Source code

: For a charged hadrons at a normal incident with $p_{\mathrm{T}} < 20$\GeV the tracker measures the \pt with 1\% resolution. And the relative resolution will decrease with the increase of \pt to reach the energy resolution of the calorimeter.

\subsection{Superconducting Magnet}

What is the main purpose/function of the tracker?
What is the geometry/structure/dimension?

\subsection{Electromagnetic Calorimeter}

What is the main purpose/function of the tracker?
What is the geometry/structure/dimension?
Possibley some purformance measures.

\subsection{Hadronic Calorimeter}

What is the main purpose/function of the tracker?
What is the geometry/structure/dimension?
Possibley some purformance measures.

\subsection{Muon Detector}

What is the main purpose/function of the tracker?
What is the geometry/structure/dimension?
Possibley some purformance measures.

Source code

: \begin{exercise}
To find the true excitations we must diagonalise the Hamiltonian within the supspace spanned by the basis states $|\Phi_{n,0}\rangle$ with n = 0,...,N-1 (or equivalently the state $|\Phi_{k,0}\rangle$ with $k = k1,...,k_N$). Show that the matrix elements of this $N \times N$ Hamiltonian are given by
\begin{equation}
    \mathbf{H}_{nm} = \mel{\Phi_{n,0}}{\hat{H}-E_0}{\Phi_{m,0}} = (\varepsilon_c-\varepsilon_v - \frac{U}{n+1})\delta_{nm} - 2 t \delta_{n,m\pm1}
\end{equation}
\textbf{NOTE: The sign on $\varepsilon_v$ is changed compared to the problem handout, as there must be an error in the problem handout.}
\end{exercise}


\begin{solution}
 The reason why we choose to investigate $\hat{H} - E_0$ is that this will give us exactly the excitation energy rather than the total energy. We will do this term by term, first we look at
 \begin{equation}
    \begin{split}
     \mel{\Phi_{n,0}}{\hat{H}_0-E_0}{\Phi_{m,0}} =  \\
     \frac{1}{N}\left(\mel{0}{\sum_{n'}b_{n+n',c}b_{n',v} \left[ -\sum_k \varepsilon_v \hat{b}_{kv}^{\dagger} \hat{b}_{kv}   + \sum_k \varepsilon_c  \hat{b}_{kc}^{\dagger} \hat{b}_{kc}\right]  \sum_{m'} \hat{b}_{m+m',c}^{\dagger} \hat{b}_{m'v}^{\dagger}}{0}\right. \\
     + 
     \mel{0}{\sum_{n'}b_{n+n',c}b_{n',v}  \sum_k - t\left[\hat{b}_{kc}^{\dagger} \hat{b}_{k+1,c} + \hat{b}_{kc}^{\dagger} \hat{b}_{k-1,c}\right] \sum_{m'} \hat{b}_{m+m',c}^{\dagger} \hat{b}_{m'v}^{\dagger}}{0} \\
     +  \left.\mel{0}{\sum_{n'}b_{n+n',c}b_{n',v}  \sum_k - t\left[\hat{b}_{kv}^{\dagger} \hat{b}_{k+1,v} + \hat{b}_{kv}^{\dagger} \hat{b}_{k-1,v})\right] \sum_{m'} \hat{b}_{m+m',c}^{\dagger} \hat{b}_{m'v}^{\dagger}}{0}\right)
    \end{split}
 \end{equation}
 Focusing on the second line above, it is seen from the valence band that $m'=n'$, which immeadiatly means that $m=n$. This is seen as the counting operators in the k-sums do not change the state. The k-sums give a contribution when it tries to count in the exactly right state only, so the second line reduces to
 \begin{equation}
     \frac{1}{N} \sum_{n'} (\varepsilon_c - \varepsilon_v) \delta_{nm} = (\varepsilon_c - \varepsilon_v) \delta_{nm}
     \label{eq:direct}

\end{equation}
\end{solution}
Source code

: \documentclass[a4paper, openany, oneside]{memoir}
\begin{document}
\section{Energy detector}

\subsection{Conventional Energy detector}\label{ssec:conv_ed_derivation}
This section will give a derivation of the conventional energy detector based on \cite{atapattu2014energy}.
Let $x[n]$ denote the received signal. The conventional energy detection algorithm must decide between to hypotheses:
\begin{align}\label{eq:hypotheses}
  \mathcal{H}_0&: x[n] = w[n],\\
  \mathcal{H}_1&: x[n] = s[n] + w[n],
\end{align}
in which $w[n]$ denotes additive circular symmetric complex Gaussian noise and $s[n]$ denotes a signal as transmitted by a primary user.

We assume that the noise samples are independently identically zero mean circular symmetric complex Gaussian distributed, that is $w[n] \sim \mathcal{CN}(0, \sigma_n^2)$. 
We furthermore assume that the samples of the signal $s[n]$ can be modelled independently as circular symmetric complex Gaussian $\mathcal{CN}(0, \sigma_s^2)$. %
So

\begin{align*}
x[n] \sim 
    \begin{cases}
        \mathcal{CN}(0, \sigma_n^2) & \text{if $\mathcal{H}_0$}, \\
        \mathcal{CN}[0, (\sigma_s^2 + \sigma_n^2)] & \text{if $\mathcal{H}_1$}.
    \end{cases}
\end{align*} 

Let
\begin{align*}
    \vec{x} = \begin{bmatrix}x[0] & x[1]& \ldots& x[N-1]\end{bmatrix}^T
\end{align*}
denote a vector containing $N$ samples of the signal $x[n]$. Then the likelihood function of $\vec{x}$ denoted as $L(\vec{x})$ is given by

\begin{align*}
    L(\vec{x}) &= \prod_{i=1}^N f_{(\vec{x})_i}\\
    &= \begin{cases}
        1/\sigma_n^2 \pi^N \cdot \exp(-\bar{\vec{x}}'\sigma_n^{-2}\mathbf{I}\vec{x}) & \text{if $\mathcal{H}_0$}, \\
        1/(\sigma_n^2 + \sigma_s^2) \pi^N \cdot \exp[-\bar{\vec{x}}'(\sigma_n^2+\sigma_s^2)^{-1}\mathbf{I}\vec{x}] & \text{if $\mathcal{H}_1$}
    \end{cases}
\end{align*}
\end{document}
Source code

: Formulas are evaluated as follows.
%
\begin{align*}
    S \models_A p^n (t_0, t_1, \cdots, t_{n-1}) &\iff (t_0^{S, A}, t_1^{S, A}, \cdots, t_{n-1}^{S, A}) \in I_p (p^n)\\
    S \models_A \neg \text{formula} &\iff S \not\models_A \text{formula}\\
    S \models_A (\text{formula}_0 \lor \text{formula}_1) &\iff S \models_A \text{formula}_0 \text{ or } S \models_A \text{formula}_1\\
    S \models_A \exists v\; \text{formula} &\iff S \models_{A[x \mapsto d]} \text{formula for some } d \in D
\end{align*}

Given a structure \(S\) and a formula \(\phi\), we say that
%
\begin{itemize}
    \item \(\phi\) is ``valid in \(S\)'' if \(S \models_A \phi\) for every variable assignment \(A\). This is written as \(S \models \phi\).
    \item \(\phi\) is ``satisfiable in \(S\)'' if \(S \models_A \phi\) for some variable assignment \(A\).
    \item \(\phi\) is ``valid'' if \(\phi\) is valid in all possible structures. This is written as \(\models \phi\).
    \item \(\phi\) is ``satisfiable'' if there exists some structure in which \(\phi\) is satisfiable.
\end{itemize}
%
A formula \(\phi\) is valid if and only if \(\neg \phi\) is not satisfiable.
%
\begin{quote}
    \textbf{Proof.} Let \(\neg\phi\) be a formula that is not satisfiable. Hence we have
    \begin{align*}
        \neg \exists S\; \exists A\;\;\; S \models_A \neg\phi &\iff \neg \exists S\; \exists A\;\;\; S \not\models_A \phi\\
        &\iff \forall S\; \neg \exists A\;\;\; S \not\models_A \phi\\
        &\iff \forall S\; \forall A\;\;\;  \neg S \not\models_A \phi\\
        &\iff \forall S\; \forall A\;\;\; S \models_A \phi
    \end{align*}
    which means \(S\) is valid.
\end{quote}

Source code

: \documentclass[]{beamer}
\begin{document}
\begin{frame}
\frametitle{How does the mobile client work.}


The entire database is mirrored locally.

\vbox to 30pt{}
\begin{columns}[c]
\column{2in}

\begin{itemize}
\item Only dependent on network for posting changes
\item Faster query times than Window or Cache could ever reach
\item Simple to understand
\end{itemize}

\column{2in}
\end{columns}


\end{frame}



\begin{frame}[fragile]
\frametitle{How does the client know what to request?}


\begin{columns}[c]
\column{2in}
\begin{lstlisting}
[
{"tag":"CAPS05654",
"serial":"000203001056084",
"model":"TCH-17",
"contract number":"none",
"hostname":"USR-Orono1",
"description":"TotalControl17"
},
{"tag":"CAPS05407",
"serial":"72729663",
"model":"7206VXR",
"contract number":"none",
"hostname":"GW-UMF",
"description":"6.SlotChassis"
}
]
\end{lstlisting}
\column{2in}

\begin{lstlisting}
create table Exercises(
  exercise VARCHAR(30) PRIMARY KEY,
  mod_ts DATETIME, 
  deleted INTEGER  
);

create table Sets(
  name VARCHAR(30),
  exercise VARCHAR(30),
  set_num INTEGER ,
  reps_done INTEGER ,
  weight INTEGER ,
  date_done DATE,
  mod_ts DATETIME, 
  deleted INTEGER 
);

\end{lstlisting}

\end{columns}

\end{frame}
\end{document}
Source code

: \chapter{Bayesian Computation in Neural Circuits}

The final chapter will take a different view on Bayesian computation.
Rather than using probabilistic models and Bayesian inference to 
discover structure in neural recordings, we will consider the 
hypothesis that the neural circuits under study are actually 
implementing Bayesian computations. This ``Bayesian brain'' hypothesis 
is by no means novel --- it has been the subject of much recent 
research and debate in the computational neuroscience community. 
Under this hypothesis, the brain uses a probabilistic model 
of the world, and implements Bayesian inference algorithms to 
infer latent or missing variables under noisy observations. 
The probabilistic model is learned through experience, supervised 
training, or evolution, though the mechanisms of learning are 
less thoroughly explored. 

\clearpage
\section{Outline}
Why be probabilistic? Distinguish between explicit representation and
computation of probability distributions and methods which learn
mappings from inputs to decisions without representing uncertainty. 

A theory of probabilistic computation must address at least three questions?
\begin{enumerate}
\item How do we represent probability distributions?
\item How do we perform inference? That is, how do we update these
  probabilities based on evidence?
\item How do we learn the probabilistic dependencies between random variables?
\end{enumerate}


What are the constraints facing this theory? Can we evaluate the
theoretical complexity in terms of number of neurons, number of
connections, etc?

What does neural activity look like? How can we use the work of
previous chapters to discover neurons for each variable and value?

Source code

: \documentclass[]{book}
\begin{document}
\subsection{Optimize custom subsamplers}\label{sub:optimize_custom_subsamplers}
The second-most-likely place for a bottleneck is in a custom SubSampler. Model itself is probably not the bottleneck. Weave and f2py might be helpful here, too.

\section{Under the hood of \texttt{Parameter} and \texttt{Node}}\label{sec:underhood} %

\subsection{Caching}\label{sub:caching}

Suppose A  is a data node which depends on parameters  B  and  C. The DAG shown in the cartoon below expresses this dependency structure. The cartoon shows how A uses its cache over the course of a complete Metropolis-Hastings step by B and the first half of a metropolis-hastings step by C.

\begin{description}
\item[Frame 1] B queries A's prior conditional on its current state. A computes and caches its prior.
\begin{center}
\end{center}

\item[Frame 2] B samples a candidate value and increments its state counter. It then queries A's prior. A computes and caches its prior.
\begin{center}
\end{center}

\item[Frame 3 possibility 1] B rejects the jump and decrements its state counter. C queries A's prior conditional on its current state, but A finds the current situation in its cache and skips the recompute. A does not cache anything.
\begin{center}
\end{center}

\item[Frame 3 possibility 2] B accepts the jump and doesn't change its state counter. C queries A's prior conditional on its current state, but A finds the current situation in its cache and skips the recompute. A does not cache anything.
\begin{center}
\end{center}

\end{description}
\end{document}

=-=-=-=-=

◆ Problem
The answer must consist solely of the number of lines in the listing that include the string "brain".

◆ Answer to this problem
2